** Instructions to follow **
For the entries below, the expected answer is the line with "in this guide.", the line with "[We have written", and every line between them, exactly as written, and nothing more.

Data records:
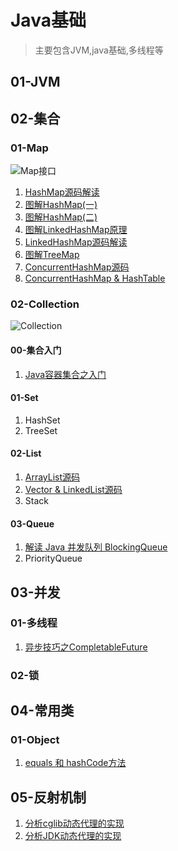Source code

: # Java基础
 > 主要包含JVM,java基础,多线程等

## 01-JVM

## 02-集合
### 01-Map
![Map接口](https://github.com/hsfxuebao/java-study/blob/master/src/main/01-Java%E5%9F%BA%E7%A1%80/Figure/01-Map%E6%8E%A5%E5%8F%A3%E7%BB%A7%E6%89%BF%E5%85%B3%E7%B3%BB.png)
1. [HashMap源码解读](https://juejin.im/post/5e4222b0518825492e494e19) 
2. [图解HashMap(一) ](https://juejin.im/post/5e7b47acf265da573d61cff5)
3. [图解HashMap(二)](https://juejin.im/post/5e7b48c46fb9a07cdb469e66) 
4. [图解LinkedHashMap原理](https://juejin.im/post/5e74c4016fb9a07ca601c97a) 
5. [LinkedHashMap源码解读](https://juejin.im/post/5e42242be51d4526c654b4e1)  
6. [图解TreeMap](https://juejin.im/post/5e7b4f2a5188255e277a3a8e)  
7. [ConcurrentHashMap源码 ](https://juejin.im/post/5e421fc0e51d4526c5509f54) 
8. [ConcurrentHashMap & HashTable](https://juejin.im/post/5e42249fe51d4526cc3b17f0)  

### 02-Collection

![Collection](https://github.com/hsfxuebao/java-study/blob/master/src/main/01-Java基础/Figure/02-Collection继承关系图.png)

#### 00-集合入门

1. [Java容器集合之入门](https://juejin.im/post/5e422053e51d4526e262749e)

#### 01-Set

1. HashSet
2. TreeSet

#### 02-List

1. [ArrayList源码](https://juejin.im/post/5e422191518825492c04f68f)
2. [Vector & LinkedList源码](https://juejin.im/post/5e422204e51d4526e418f39b)
3. Stack

#### 03-Queue

1. [解读 Java 并发队列 BlockingQueue](https://juejin.im/post/5e7b53d16fb9a07c951d045c)
2. PriorityQueue

## 03-并发
### 01-多线程
1. [异步技巧之CompletableFuture](https://juejin.im/post/5e7abaaae51d452716052f86)

### 02-锁

## 04-常用类

### 01-Object

1. [equals 和 hashCode方法](https://juejin.im/post/5e42225551882549122aa038)

## 05-反射机制

1. [分析cglib动态代理的实现](https://juejin.im/post/5e34e2575188254df8741a61)
2. [分析JDK动态代理的实现](https://juejin.im/post/5e34e208e51d4558850ea8e6)

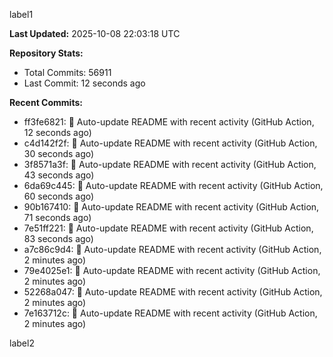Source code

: 
label1 
<!-- ACTIVITY_START -->
**Last Updated:** 2025-10-08 22:03:18 UTC

**Repository Stats:**
- Total Commits: 56911
- Last Commit: 12 seconds ago

**Recent Commits:**
- ff3fe6821: 🤖 Auto-update README with recent activity (GitHub Action, 12 seconds ago)
- c4d142f2f: 🤖 Auto-update README with recent activity (GitHub Action, 30 seconds ago)
- 3f8571a3f: 🤖 Auto-update README with recent activity (GitHub Action, 43 seconds ago)
- 6da69c445: 🤖 Auto-update README with recent activity (GitHub Action, 60 seconds ago)
- 90b167410: 🤖 Auto-update README with recent activity (GitHub Action, 71 seconds ago)
- 7e51ff221: 🤖 Auto-update README with recent activity (GitHub Action, 83 seconds ago)
- a7c86c9d4: 🤖 Auto-update README with recent activity (GitHub Action, 2 minutes ago)
- 79e4025e1: 🤖 Auto-update README with recent activity (GitHub Action, 2 minutes ago)
- 52268a047: 🤖 Auto-update README with recent activity (GitHub Action, 2 minutes ago)
- 7e163712c: 🤖 Auto-update README with recent activity (GitHub Action, 2 minutes ago)
<!-- ACTIVITY_END -->

label2
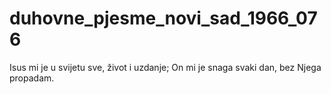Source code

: # duhovne_pjesme_novi_sad_1966_076
Isus mi je u svijetu sve, život i uzdanje; On mi je snaga svaki dan, bez Njega propadam.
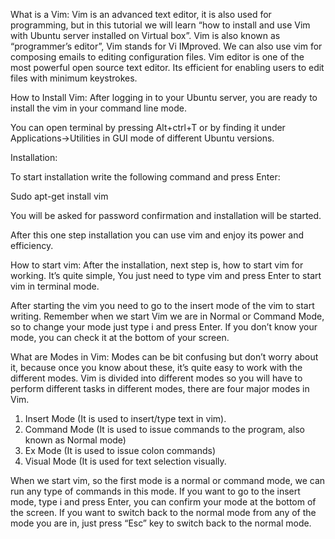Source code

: What is a Vim: 
Vim is an advanced text editor, it is also used for programming, but in this tutorial we will learn “how to install and use Vim with Ubuntu server installed on Virtual box”. 
Vim is also known as “programmer’s editor”, Vim stands for Vi IMproved. We can also use vim for composing emails to editing configuration files. 
Vim editor is one of the most powerful open source text editor. Its efficient for enabling users to edit files with minimum keystrokes. 

How to Install Vim: 
After logging in to your Ubuntu server, you are ready to install the vim in your command line mode. 

You can open terminal by pressing Alt+ctrl+T or by finding it under Applications->Utilities in GUI mode of different Ubuntu versions. 

Installation:

To start installation write the following command and press Enter: 

Sudo apt-get install vim

You will be asked for password confirmation and installation will be started.

 


After this one step installation you can use vim and enjoy its power and efficiency. 


How to start vim: 
After the installation, next step is, how to start vim for working. It’s quite simple, You just need to type vim and press Enter to start vim in terminal mode.

 

After starting the vim you need to go to the insert mode of the vim to start writing. Remember when we start Vim we are in Normal or Command Mode, so to change your mode just type i and press Enter. If you don’t know your mode, you can check it at the bottom of your screen. 


 



What are Modes in Vim: 
Modes can be bit confusing but don’t worry about it, because once you know about these, it’s quite easy to work with the different modes. 
Vim is divided into different modes so you will have to perform different tasks in different modes, there are four major modes in Vim. 
1.	Insert Mode (It is used to insert/type text in vim).
2.	Command Mode (It is used to issue commands to the program, also known as Normal mode)
3.	Ex Mode	(It is used to issue colon commands)
4.	Visual Mode	(It is used for text selection visually. 

When we start vim, so the first mode is a normal or command mode, we can run any type of commands in this mode. 
If you want to go to the insert mode, type i and press Enter, you can confirm your mode at the bottom of the screen. 
If you want to switch back to the normal mode from any of the mode you are in, just press “Esc” key to switch back to the normal mode. 

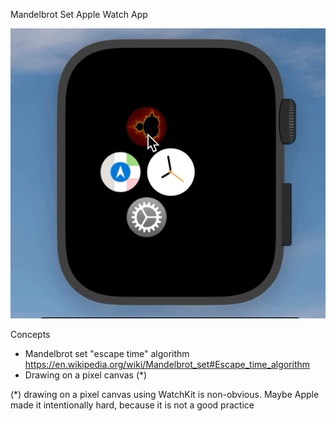Mandelbrot Set Apple Watch App

![Mandelbrot Set Apple Watch App](https://raw.githubusercontent.com/dlorch/MandelbrotWatchApp/master/mandelbrot-watch-app.gif)

Concepts
* Mandelbrot set "escape time" algorithm https://en.wikipedia.org/wiki/Mandelbrot_set#Escape_time_algorithm
* Drawing on a pixel canvas (*)

(*) drawing on a pixel canvas using WatchKit is non-obvious. Maybe Apple made it intentionally hard, because it is not a good practice
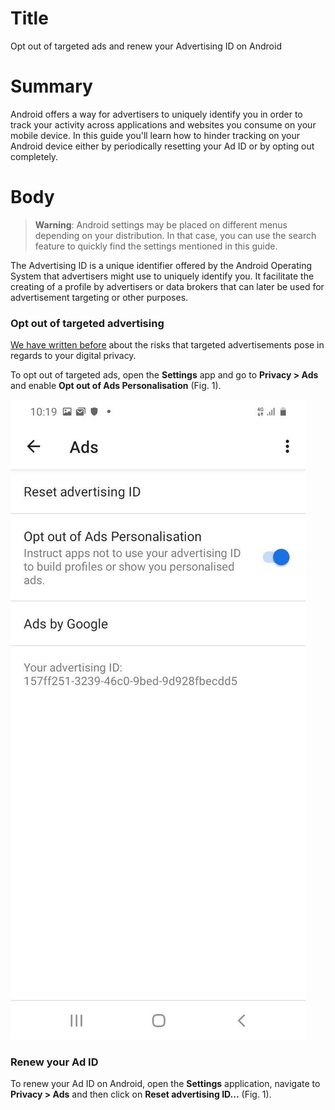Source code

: # Title #
Opt out of targeted ads and renew your Advertising ID on Android

# Summary #
Android offers a way for advertisers to uniquely identify you in order to track your activity across applications and websites you consume on your mobile device. In this guide you'll learn how to hinder tracking on your Android device either by periodically resetting your Ad ID or by opting out completely.

# Body #
> **Warning**: Android settings may be placed on different menus depending on
> your distribution. In that case, you can use the search feature to quickly
> find the settings mentioned in this guide.

The Advertising ID is a unique identifier offered by the Android Operating System that advertisers might use to uniquely identify you. It facilitate the creating of a profile by advertisers or data brokers that can later be used for advertisement targeting or other purposes.

### Opt out of targeted advertising ###
[We have written before][1] about the risks that targeted advertisements pose in regards to your digital privacy.

To opt out of targeted ads, open the **Settings** app and go to **Privacy > Ads** and enable **Opt out of Ads Personalisation** (Fig. 1).

![Fig. 1: Disable targeted ads](../images/Android/android-ads-opt-out.jpg?raw=true)

### Renew your Ad ID ###
To renew your Ad ID on Android, open the **Settings** application, navigate to **Privacy > Ads** and then click on **Reset advertising ID...** (Fig. 1).

[1]: https://privacyinternational.org/explainer/2976/how-do-tracking-companies-know-what-you-did-last-summer
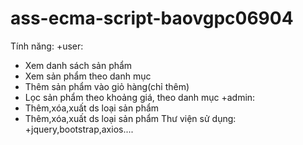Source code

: # ass-ecma-script-baovgpc06904
Tính năng:
+user:
- Xem danh sách sản phẩm 
- Xem sản phẩm theo danh mục
- Thêm sản phẩm vào giỏ hàng(chỉ thêm)
- Lọc sản phẩm theo khoảng giá, theo danh mục
+admin:
- Thêm,xóa,xuất ds loại sản phẩm
- Thêm,xóa,xuất ds loại sản phẩm
Thư viện sử dụng:
+jquery,bootstrap,axios....
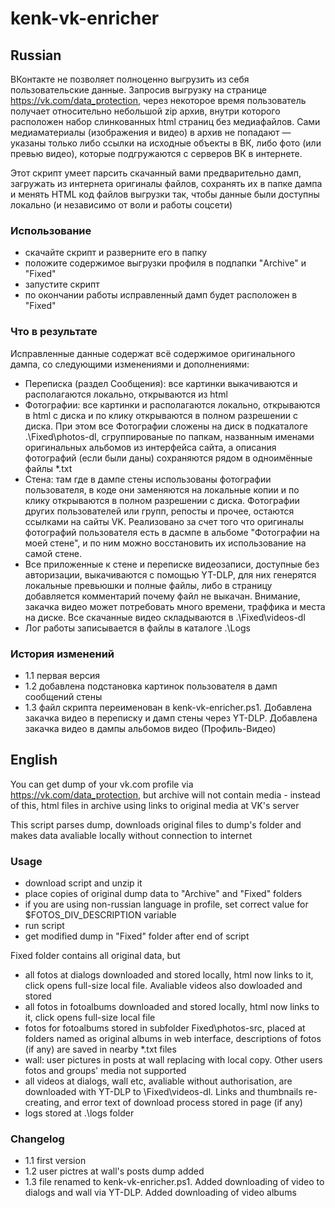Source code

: # kenk-vk-enricher
## Russian
ВКонтакте не позволяет полноценно выгрузить из себя пользовательские данные. Запросив выгрузку на странице https://vk.com/data_protection, через некоторое время пользователь получает относительно небольшой zip архив, внутри которого расположен набор слинкованных html страниц без медиафайлов. Сами медиаматериалы (изображения и видео) в архив не попадают — указаны только либо ссылки на исходные объекты в ВК, либо фото (или превью видео), которые подгружаются с серверов ВК в интернете. 

Этот скрипт умеет парсить скачанный вами предварительно дамп, загружать из интернета оригиналы файлов, сохранять их в папке дампа и менять HTML код файлов выгрузки так, чтобы данные были доступны локально (и независимо от воли и работы соцсети)

### Использование
* скачайте скрипт и разверните его в папку
* положите содержимое выгрузки профиля в подпапки "Archive" и "Fixed" 
* запустите скрипт
* по окончании работы исправленный дамп будет расположен в "Fixed" 

### Что в результате
Исправленные данные содержат всё содержимое оригинального дампа, со следующими изменениями и дополнениями:
* Переписка (раздел Сообщения): все картинки выкачиваются и располагаются локально, открываются из html
* Фотографии: все картинки и располагаются локально, открываются в html с диска и по клику открываются в полном разрешении с диска. При этом все Фотографии сложены на диск в подкаталоге .\Fixed\photos-dl, сгруппированые по папкам, названным именами оригинальных альбомов из интерфейса сайта, а описания фотографий (если были даны) сохраняются рядом в одноимённые файлы *.txt
* Стена: там где в дампе стены использованы фотографии пользователя, в коде они заменяются на локальные копии и по клику открываются в полном разрешении с диска. Фотографии других пользователей или групп, репосты и прочее, остаются ссылками на сайты VK. Реализовано за счет того что оригиналы фотографий пользователя есть в дасмпе в альбоме "Фотографии на моей стене", и по ним можно восстановить их использование на самой стене.
* Все приложенные к стене и переписке видеозаписи, доступные без авторизации, выкачиваются с помощью YT-DLP, для них генерятся локальные превьюшки и полные файлы, либо в страницу добавляется комментарий почему файл не выкачан. Внимание, закачка видео может потребовать много времени, траффика и места на диске. Все скачанные видео складываются в .\Fixed\videos-dl
* Лог работы записывается в файлы в каталоге .\Logs


### История изменений
* 1.1 первая версия
* 1.2 добавлена подстановка картинок пользователя в дамп сообщений стены
* 1.3 файл скрипта переименован в kenk-vk-enricher.ps1. Добавлена закачка видео в переписку и дамп стены через YT-DLP. Добавлена закачка видео в дампы альбомов видео (Профиль-Видео)

## English 
You can get dump of your vk.com profile via https://vk.com/data_protection, but archive will not contain media - instead of this, html files in archive using links to original media at VK's server

This script parses dump, downloads original files to dump's folder and makes data avaliable locally without connection to internet 

### Usage
* download script and unzip it
* place copies of original dump data to "Archive" and "Fixed" folders
* if you are using non-russian language in profile, set correct value for $FOTOS_DIV_DESCRIPTION variable
* run script
* get modified dump in "Fixed" folder after end of script

Fixed folder contains all original data, but
* all fotos at dialogs downloaded and stored locally, html now links to it, click opens full-size local file. Avaliable videos also dowloaded and stored
* all fotos in fotoalbums downloaded and stored locally, html now links to it, click opens full-size local file
* fotos for fotoalbums stored in subfolder Fixed\photos-src, placed at folders named as original albums in web interface, descriptions of fotos (if any) are saved in nearby *.txt files
* wall: user pictures in posts at wall replacing with local copy. Other users fotos and groups' media not supported
* all videos at dialogs, wall etc, avaliable without authorisation, are downloaded with YT-DLP to \Fixed\videos-dl. Links and thumbnails re-creating, and error text of download process stored in page (if any)
* logs stored at .\logs folder

### Changelog
* 1.1 first version
* 1.2 user pictres at wall's posts dump added
* 1.3 file renamed to kenk-vk-enricher.ps1. Added downloading of video to dialogs and wall via YT-DLP. Added downloading of video albums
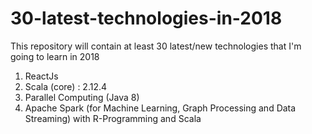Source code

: # 30-latest-technologies-in-2018
This repository will contain at least 30 latest/new technologies that I'm going to learn in 2018 

1. ReactJs
2. Scala (core) : 2.12.4
3. Parallel Computing (Java 8)
4. Apache Spark (for Machine Learning, Graph Processing and Data Streaming) with R-Programming and Scala 
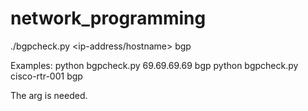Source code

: # network_programming

./bgpcheck.py <ip-address/hostname> bgp

Examples: 
python bgpcheck.py 69.69.69.69 bgp
python bgpcheck.py cisco-rtr-001 bgp

The arg is needed.
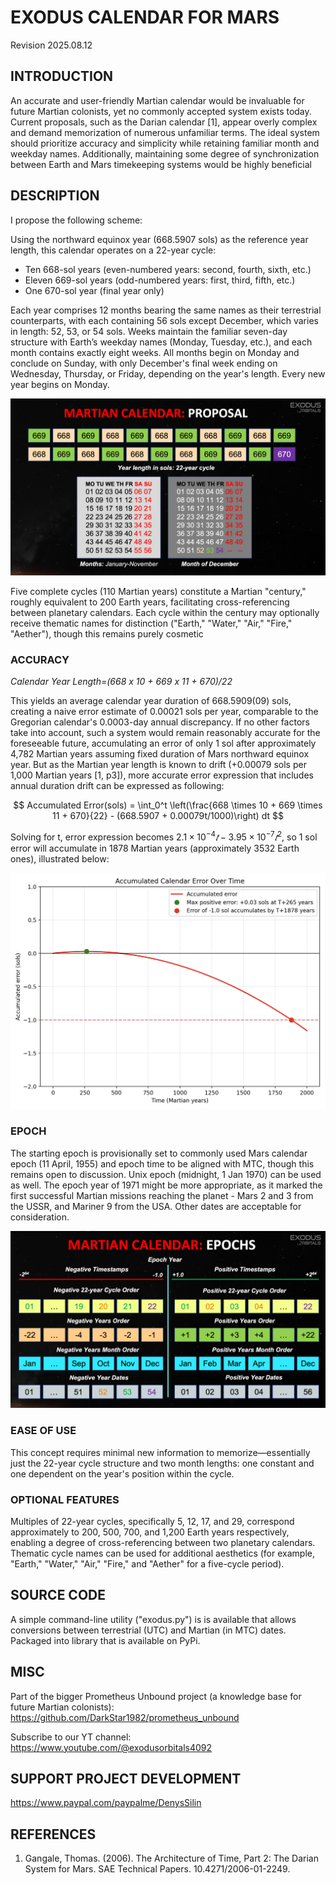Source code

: # EXODUS CALENDAR FOR MARS
Revision 2025.08.12

## INTRODUCTION
An accurate and user-friendly Martian calendar would be invaluable for future Martian
colonists, yet no commonly accepted system exists today. Current proposals, such as the
Darian calendar [1], appear overly complex and demand memorization of numerous
unfamiliar terms. The ideal system should prioritize accuracy and simplicity while retaining
familiar month and weekday names. Additionally, maintaining some degree of
synchronization between Earth and Mars timekeeping systems would be highly beneficial


## DESCRIPTION
I propose the following scheme:

Using the northward equinox year (668.5907 sols) as the reference year length, this
calendar operates on a 22-year cycle:
- Ten 668-sol years (even-numbered years: second, fourth, sixth, etc.)
- Eleven 669-sol years (odd-numbered years: first, third, fifth, etc.)
- One 670-sol year (final year only)

Each year comprises 12 months bearing the same names as their terrestrial counterparts,
with each containing 56 sols except December, which varies in length: 52, 53, or 54 sols.
Weeks maintain the familiar seven-day structure with Earth’s weekday names (Monday,
Tuesday, etc.), and each month contains exactly eight weeks. All months begin on Monday
and conclude on Sunday, with only December's final week ending on Wednesday,
Thursday, or Friday, depending on the year's length. Every new year begins on Monday.

![martian calendar](https://raw.githubusercontent.com/DarkStar1982/exodus_calendar/master/doc/infographics.png "Infographics")

Five complete cycles (110 Martian years) constitute a Martian "century," roughly equivalent to 200 Earth years, facilitating cross-referencing between planetary calendars. Each cycle within the century may optionally receive thematic names for distinction ("Earth," "Water," "Air," "Fire," "Aether"), though this remains purely cosmetic

### ACCURACY

_Calendar Year Length=(668 x 10 + 669 x 11 + 670)/22_

This yields an average calendar year duration of 668.5909(09) sols, creating a naive error estimate of 0.00021 sols per year, comparable to the Gregorian calendar's 0.0003-day annual discrepancy. If no other factors take into account, such a system would remain reasonably accurate for the foreseeable future, accumulating an error of only 1 sol after approximately 4,782 Martian years assuming fixed duration of Mars northward equinox year. But as the Martian year length is known to drift (+0.00079 sols per 1,000 Martian years [1, p3]), more accurate error expression that includes annual duration drift can be expressed as following:

$$
Accumulated Error(sols) = \int_0^t \left(\frac{668 \times 10 + 669 \times 11 + 670}{22} - (668.5907 + 0.00079t/1000)\right) dt
$$

Solving for t, error expression becomes $2.1 \times 10^{-4}𝑡 - 3.95 \times 10^{-7}𝑡^2$, so 1 sol error will accumulate in 1878 Martian years (approximately 3532 Earth ones), illustrated below:

![error chart](https://raw.githubusercontent.com/DarkStar1982/exodus_calendar/master/doc/accuracy.png "Accuracy")


### EPOCH
The starting epoch is provisionally set to commonly used Mars calendar epoch (11 April, 1955) and epoch time to be aligned with MTC, though this remains open to discussion. Unix epoch (midnight, 1 Jan 1970) can be used as well. The epoch year of 1971 might be more appropriate, as it
marked the first successful Martian missions reaching the planet - Mars 2 and 3 from the
USSR, and Mariner 9 from the USA. Other dates are acceptable for consideration.

![Calendar epoch structure](https://raw.githubusercontent.com/DarkStar1982/exodus_calendar/master/doc/calendar_epochs.png "Structure of cycles and years before and after epoch starting year")

### EASE OF USE
This concept requires minimal new information to memorize—essentially just the 22-year cycle structure and two month lengths: one constant and one dependent on the year's position within the cycle.


### OPTIONAL FEATURES
Multiples of 22-year cycles, specifically 5, 12, 17, and 29, correspond approximately to
200, 500, 700, and 1,200 Earth years respectively, enabling a degree of cross-referencing
between two planetary calendars. Thematic cycle names can be used for additional
aesthetics (for example, "Earth," "Water," "Air," "Fire," and "Aether" for a five-cycle period).

## SOURCE CODE
A simple command-line utility ("exodus.py") is is available that allows conversions between terrestrial (UTC) and Martian (in MTC) dates. Packaged into library that is available on PyPi.

## MISC
Part of the bigger Prometheus Unbound project (a knowledge base for future Martian colonists):
https://github.com/DarkStar1982/prometheus_unbound

Subscribe to our YT channel:
https://www.youtube.com/@exodusorbitals4092

## SUPPORT PROJECT DEVELOPMENT 
https://www.paypal.com/paypalme/DenysSilin

## REFERENCES

1. Gangale, Thomas. (2006). The Architecture of Time, Part 2: The Darian System for Mars. SAE Technical Papers. 10.4271/2006-01-2249. 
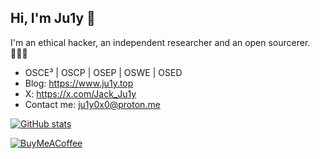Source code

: ## Hi, I'm Ju1y 👋

I'm an ethical hacker, an independent researcher and an open sourcerer.🧑🏻‍💻
- OSCE³ | OSCP | OSEP | OSWE | OSED
- Blog: https://www.ju1y.top
- X: https://x.com/Jack_Ju1y
- Contact me: ju1y0x0@proton.me

[![GitHub stats](https://github-readme-stats.vercel.app/api?username=JackJuly&theme=vue&show_icons=true)](https://github.com/anuraghazra/github-readme-stats)



[![BuyMeACoffee](https://img.shields.io/badge/Buy%20Me%20a%20Coffee-ffdd00?style=for-the-badge&logo=buy-me-a-coffee&logoColor=black)](https://buymeacoffee.com/ju1y) 

<!--
![GitHub streak](https://github-readme-streak-stats.herokuapp.com/?user=JackJuly&theme=vue)


**JackJuly/JackJuly** is a ✨ _special_ ✨ repository because its `README.md` (this file) appears on your GitHub profile.

Here are some ideas to get you started:

- 🔭 I’m currently working on ...
- 🌱 I’m currently learning ...
- 👯 I’m looking to collaborate on ...
- 🤔 I’m looking for help with ...
- 💬 Ask me about ...
- 📫 How to reach me: ...
- 😄 Pronouns: ...
- ⚡ Fun fact: ...
-->
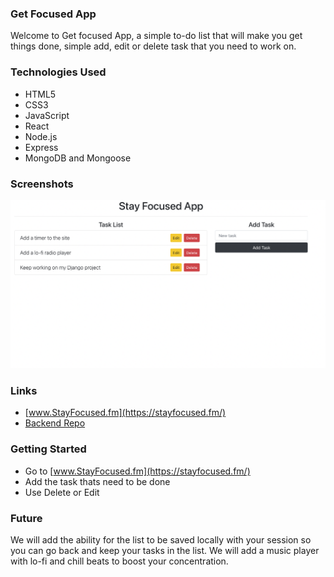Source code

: ### Get Focused App

Welcome to Get focused App, a simple to-do list that will make you get things done, simple add, edit or delete task that you need to work on.

### Technologies Used

* HTML5
* CSS3
* JavaScript
* React
* Node.js
* Express
* MongoDB and Mongoose

### Screenshots

![This is a alt text.](public/app-preview.png "This is a sample image.")

### Links

* [www.StayFocused.fm](https://stayfocused.fm/)
* [Backend Repo](https://github.com/rallao/ga-project3-backend)

### Getting Started

* Go to [www.StayFocused.fm](https://stayfocused.fm/)
* Add the task thats need to be done
* Use Delete or Edit

### Future
 
We will add the ability for the list to be saved locally with your session so you can go back and keep your tasks in the list.
We will add a music player with lo-fi and chill beats to boost your concentration.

** Result **
> find the settings mentioned in this guide.

The Advertising ID is a unique identifier offered by the Android Operating System that advertisers might use to uniquely identify you. It facilitate the creating of a profile by advertisers or data brokers that can later be used for advertisement targeting or other purposes.

### Opt out of targeted advertising ###
[We have written before][1] about the risks that targeted advertisements pose in regards to your digital privacy.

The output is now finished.